- **YOUR INSTRUCTIONS**
Since the copy must match the original, write out each record word for word, skipping only the pictures.

##### MATERIAL PROVIDED

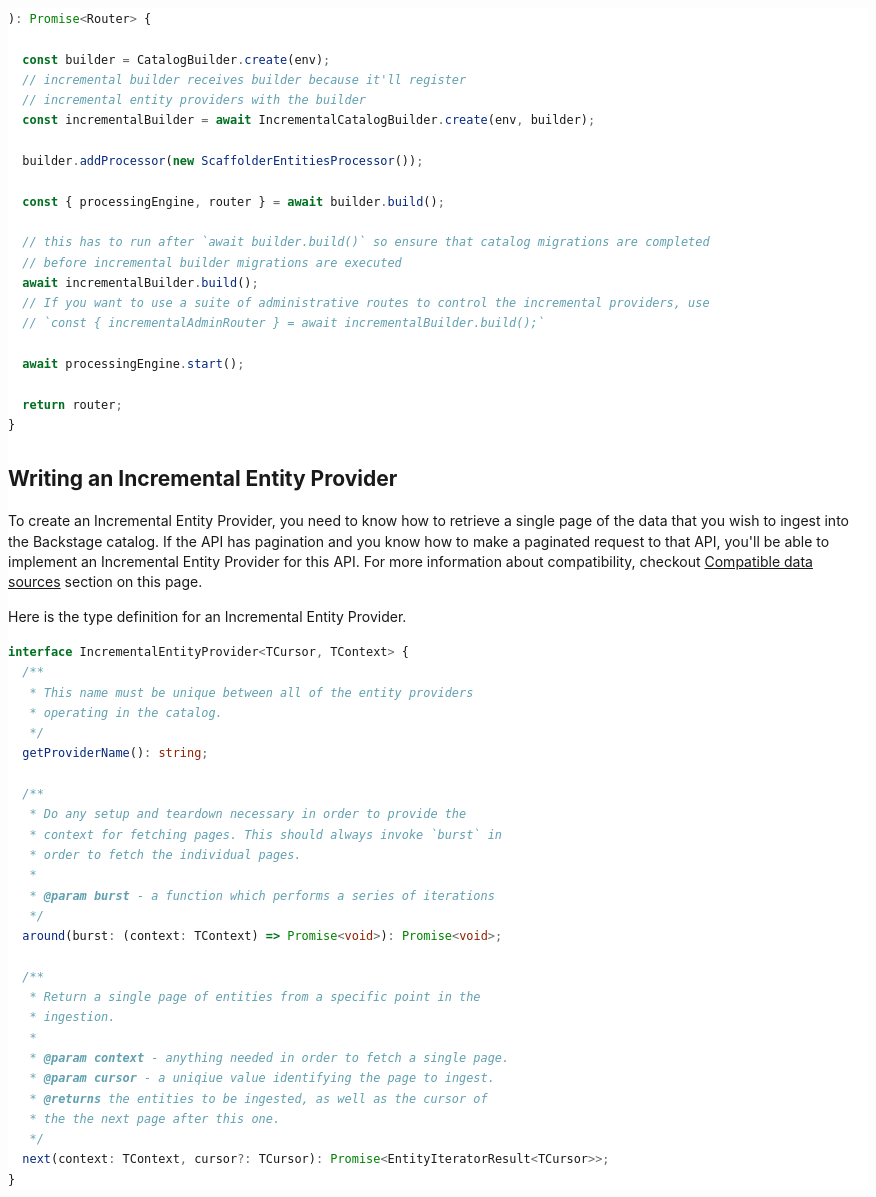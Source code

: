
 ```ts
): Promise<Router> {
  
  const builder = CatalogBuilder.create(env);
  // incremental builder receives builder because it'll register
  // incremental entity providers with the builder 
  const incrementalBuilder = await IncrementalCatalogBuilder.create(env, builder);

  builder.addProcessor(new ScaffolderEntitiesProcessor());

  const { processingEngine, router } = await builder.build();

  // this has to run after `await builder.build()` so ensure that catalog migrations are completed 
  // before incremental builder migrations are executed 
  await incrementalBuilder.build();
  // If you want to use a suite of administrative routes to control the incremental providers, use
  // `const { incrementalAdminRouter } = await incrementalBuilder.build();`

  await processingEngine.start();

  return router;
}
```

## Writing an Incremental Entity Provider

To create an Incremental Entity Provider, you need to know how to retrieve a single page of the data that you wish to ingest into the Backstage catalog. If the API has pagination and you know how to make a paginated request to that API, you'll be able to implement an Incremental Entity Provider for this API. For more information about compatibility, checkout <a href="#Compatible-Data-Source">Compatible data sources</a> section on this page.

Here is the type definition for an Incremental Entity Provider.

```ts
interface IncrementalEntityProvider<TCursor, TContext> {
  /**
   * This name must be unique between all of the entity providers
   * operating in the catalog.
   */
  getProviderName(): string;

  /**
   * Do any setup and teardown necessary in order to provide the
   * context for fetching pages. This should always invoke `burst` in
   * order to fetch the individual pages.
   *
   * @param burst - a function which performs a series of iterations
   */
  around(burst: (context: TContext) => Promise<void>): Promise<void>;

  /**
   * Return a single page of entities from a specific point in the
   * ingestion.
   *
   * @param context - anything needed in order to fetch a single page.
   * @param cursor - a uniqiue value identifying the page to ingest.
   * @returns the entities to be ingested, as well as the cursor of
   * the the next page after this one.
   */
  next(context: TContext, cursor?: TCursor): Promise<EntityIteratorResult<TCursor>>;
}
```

##########

- **EXERCISE OUTPUT**
Source code

:
 ```ts
): Promise<Router> {
  
  const builder = CatalogBuilder.create(env);
  // incremental builder receives builder because it'll register
  // incremental entity providers with the builder 
  const incrementalBuilder = await IncrementalCatalogBuilder.create(env, builder);

  builder.addProcessor(new ScaffolderEntitiesProcessor());

  const { processingEngine, router } = await builder.build();

  // this has to run after `await builder.build()` so ensure that catalog migrations are completed 
  // before incremental builder migrations are executed 
  await incrementalBuilder.build();
  // If you want to use a suite of administrative routes to control the incremental providers, use
  // `const { incrementalAdminRouter } = await incrementalBuilder.build();`

  await processingEngine.start();

  return router;
}
```

## Writing an Incremental Entity Provider

To create an Incremental Entity Provider, you need to know how to retrieve a single page of the data that you wish to ingest into the Backstage catalog. If the API has pagination and you know how to make a paginated request to that API, you'll be able to implement an Incremental Entity Provider for this API. For more information about compatibility, checkout <a href="#Compatible-Data-Source">Compatible data sources</a> section on this page.

Here is the type definition for an Incremental Entity Provider.

```ts
interface IncrementalEntityProvider<TCursor, TContext> {
  /**
   * This name must be unique between all of the entity providers
   * operating in the catalog.
   */
  getProviderName(): string;

  /**
   * Do any setup and teardown necessary in order to provide the
   * context for fetching pages. This should always invoke `burst` in
   * order to fetch the individual pages.
   *
   * @param burst - a function which performs a series of iterations
   */
  around(burst: (context: TContext) => Promise<void>): Promise<void>;

  /**
   * Return a single page of entities from a specific point in the
   * ingestion.
   *
   * @param context - anything needed in order to fetch a single page.
   * @param cursor - a uniqiue value identifying the page to ingest.
   * @returns the entities to be ingested, as well as the cursor of
   * the the next page after this one.
   */
  next(context: TContext, cursor?: TCursor): Promise<EntityIteratorResult<TCursor>>;
}
```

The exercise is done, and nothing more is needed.